Method 2: Method 2 of the previous 7 also applies to judgment 13.
For example: to determine whether 1284322 is divisible by 13, the last three digits of 128432 are 322, and the number formed by the digits before the end is 1284, 322-1284=-962. 962÷13=74. So 1284322 is divisible by 13.
Characteristics of numbers divisible by 17.
Method 1: If the one digit of an integer is truncated, and then subtract 5 times the one digit from the remaining number. If the difference is a multiple of 17, the original number is divisible by 17. If the difference is too large or it is difficult to see if it is a multiple of 17 by mental arithmetic, it is necessary to continue the above process of "truncating, multiplying, subtracting, and checking the difference" until a clear judgment can be made. For example, to determine whether 1675282 is divisible by 17, 167528-2×5=167518, 16751-8×5=16711, 1671-1×5=1666, 166-6×5=136, 136÷17=8, so 1675282 Divisible by 17.

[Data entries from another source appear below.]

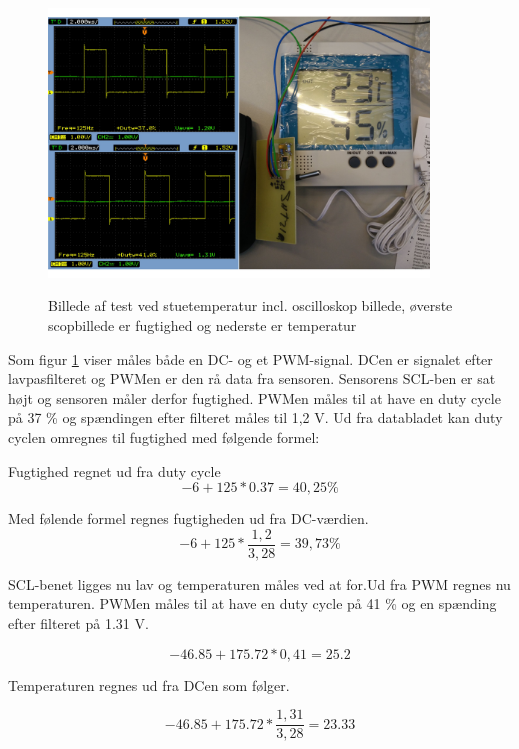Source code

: \begin{figure}[h]
\centering
{\includegraphics[width=0.90\textwidth]{filer/modultest/Billeder/test_stue}}
\caption{Billede af test ved stuetemperatur incl. oscilloskop billede, øverste scopbillede er fugtighed og nederste er temperatur}
\label{lab:test_stue}
\end{figure}

Som figur \ref{lab:test_stue} viser måles både en DC- og et PWM-signal. DCen er signalet efter lavpasfilteret og PWMen er den rå data fra sensoren. 
Sensorens SCL-ben er sat højt og sensoren måler derfor fugtighed. PWMen måles til at have en duty cycle på 37 \% og spændingen efter filteret måles til 1,2 V. Ud fra databladet kan duty cyclen omregnes til fugtighed med følgende formel:

Fugtighed regnet ud fra duty cycle
\begin{equation}
-6+125*0.37=40,25\%
\end{equation}

Med følende formel regnes fugtigheden ud fra DC-værdien.
\begin{equation}
-6+125*\frac{1,2}{3,28}= 39,73\%
\end{equation}

SCL-benet ligges nu lav og temperaturen måles ved at for.Ud fra PWM regnes nu temperaturen. PWMen måles til at have en duty cycle på 41 \% og en spænding efter filteret på 1.31 V. 

\begin{equation}
-46.85+175.72*0,41=25.2
\end{equation}

Temperaturen regnes ud fra DCen som følger. 

\begin{equation}
-46.85+175.72*\frac{1,31}{3,28}=23.33
\end{equation}


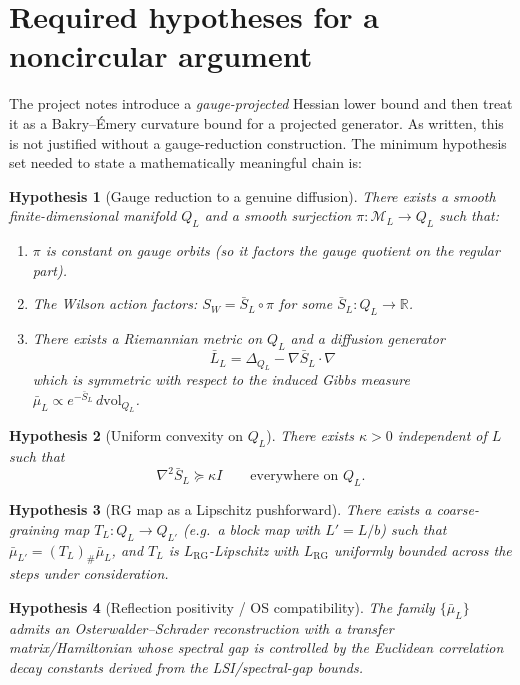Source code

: \documentclass[11pt]{article}
\newtheorem{hypothesis}{Hypothesis}
\begin{document}
\section{Required hypotheses for a noncircular argument}

The project notes introduce a \emph{gauge-projected} Hessian lower bound and then treat it as a Bakry--\'Emery curvature bound for a projected generator.
As written, this is not justified without a gauge-reduction construction.
The minimum hypothesis set needed to state a mathematically meaningful chain is:

\begin{hypothesis}[Gauge reduction to a genuine diffusion]\label{H:gauge}
There exists a smooth finite-dimensional manifold $Q_L$ and a smooth surjection $\pi:\mathcal M_L\to Q_L$ such that:
\begin{enumerate}[leftmargin=*]
\item $\pi$ is constant on gauge orbits (so it factors the gauge quotient on the regular part).
\item The Wilson action factors: $S_W = \bar S_L\circ \pi$ for some $\bar S_L:Q_L\to\mathbb R$.
\item There exists a Riemannian metric on $Q_L$ and a diffusion generator
\[
\bar L_L = \Delta_{Q_L} - \nabla \bar S_L\cdot \nabla
\]
which is symmetric with respect to the induced Gibbs measure $\bar\mu_L\propto e^{-\bar S_L}\,d\mathrm{vol}_{Q_L}$.
\end{enumerate}
\end{hypothesis}

\begin{hypothesis}[Uniform convexity on $Q_L$]\label{H:convex}
There exists $\kappa>0$ independent of $L$ such that
\[
\nabla^2 \bar S_L \succeq \kappa I \qquad \text{everywhere on } Q_L.
\]
\end{hypothesis}

\begin{hypothesis}[RG map as a Lipschitz pushforward]\label{H:rg}
There exists a coarse-graining map $T_L:Q_L\to Q_{L'}$ (e.g.\ a block map with $L'=L/b$) such that $\bar\mu_{L'} = (T_L)_\#\bar\mu_L$, and $T_L$ is $L_{\mathrm{RG}}$-Lipschitz with $L_{\mathrm{RG}}$ uniformly bounded across the steps under consideration.
\end{hypothesis}

\begin{hypothesis}[Reflection positivity / OS compatibility]\label{H:os}
The family $\{\bar\mu_L\}$ admits an Osterwalder--Schrader reconstruction with a transfer matrix/Hamiltonian whose spectral gap is controlled by the Euclidean correlation decay constants derived from the LSI/spectral-gap bounds.
\end{hypothesis}
\end{document}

Method 2: If the difference between the last three digits of an integer and the number that is separated by 3 times is divisible by 17, then the number is divisible by 17. For example, to judge whether 1675282 is divisible by 17, the last three digits of 1675282 are 282, the preceding number is 1675, 282-1675×3=-4743,4743÷17=279, so 1675282 is divisible by 17.
Characteristics of numbers that are divisible by 19:
Method 1: If the difference between the last three digits of an integer and the number that is separated by 7 times is divisible by 19, then the number is divisible by 19. For example, to determine whether 234555 is divisible by 19, the last three digits of 234555 are 555, and the first three digits are 234, 555-234×7=-1083, 1083÷19=57, so 234555 is divisible by 19.
Method 2: If the single digit of an integer is truncated, and then add 2 times the single digit from the remaining number. If the sum is a multiple of 19, the original number can be divisible by 19. If the sum is too large or it is difficult to see if it is a multiple of 19 by mental arithmetic, it is necessary to continue the above process of "truncating, multiplying, adding, and checking the sum" until a clear judgment can be made.
Characteristics of numbers divisible by 23:
If the difference between the last four digits of an integer and the number separated by 5 times before can be divisible by 23 (or 29), then the number is divisible by 23.
Characteristics of numbers divisible by 25:
If the last two digits of a number are divisible by 25, the number is divisible by 25.
Characteristics of numbers divisible by 125:
If the last three digits of a number are divisible by 125, then the number is divisible by 125.